Redress should be for all victims
I endorse Professor James Smith's call for redress for the women incarcerated in Ireland's Magdalene laundries (Irish Independent, March 25).
As a survivor of the Bethany Home, Rathgar, Dublin, I am aware from continuing research that it is in the same category. Bethany is known as a Protestant evangelical maternity home associated with the Church of Ireland, though the church, of which I am member, denies any responsibility for the home itself or what went on there.
Bethany was also a place where women were sent by the courts for crimes ranging from petty theft to birth concealment and infanticide. In addition, as late as 1965, women were incarcerated there "on prison remand". Bethany also took in women characterised as from "the poor prostitute class". In addition the courts sent children to the home.

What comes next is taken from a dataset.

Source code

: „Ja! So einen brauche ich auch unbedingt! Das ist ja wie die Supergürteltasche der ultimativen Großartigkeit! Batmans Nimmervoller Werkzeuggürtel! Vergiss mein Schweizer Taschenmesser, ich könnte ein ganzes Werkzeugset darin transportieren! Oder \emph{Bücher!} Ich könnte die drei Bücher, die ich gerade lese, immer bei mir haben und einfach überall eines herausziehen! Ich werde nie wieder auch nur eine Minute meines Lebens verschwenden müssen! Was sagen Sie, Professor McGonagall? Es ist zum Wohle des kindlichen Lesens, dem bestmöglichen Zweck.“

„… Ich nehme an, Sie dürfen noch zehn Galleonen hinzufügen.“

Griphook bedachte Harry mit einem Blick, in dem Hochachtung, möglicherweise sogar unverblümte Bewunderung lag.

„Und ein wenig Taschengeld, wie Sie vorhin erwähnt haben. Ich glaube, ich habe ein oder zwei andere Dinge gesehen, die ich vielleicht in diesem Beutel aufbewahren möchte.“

I wrote to the Justice Minister on March 8 raising these and other points, such as an abnormal number of child deaths. I also asked to meet with the minister and his officials. I have yet to receive a reply, or even an acknowledgement. At least the Education Minister responded, even if it was to turn down my request for a meeting. Being ignored is par for the course with regard to the State's attitude to non-Catholic victims of institutional abuse.

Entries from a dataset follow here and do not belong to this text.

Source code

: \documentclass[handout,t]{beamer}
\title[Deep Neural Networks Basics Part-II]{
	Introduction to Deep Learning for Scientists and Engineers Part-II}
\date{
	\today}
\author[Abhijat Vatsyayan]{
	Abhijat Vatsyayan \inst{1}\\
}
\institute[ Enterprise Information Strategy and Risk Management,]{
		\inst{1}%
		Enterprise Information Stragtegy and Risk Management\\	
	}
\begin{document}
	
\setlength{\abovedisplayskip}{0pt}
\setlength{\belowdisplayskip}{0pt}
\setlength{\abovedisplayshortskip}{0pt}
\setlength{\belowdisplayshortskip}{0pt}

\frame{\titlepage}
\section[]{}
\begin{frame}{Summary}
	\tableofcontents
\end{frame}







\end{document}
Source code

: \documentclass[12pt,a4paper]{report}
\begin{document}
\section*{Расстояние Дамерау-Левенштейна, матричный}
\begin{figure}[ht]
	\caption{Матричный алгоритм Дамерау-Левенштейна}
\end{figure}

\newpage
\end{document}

I am grateful to Justice for Magdalenes (JFM) for raising the Bethany Home with government ministers and their officials, as part of the campaign for redress for survivors of the Magdalene homes. I am disheartened to note, however, from Prof Smith's letter that JFM is now also being ignored.
Equality of indifference is not good enough from a State pledged to treat all its children equally, with respect and with redress.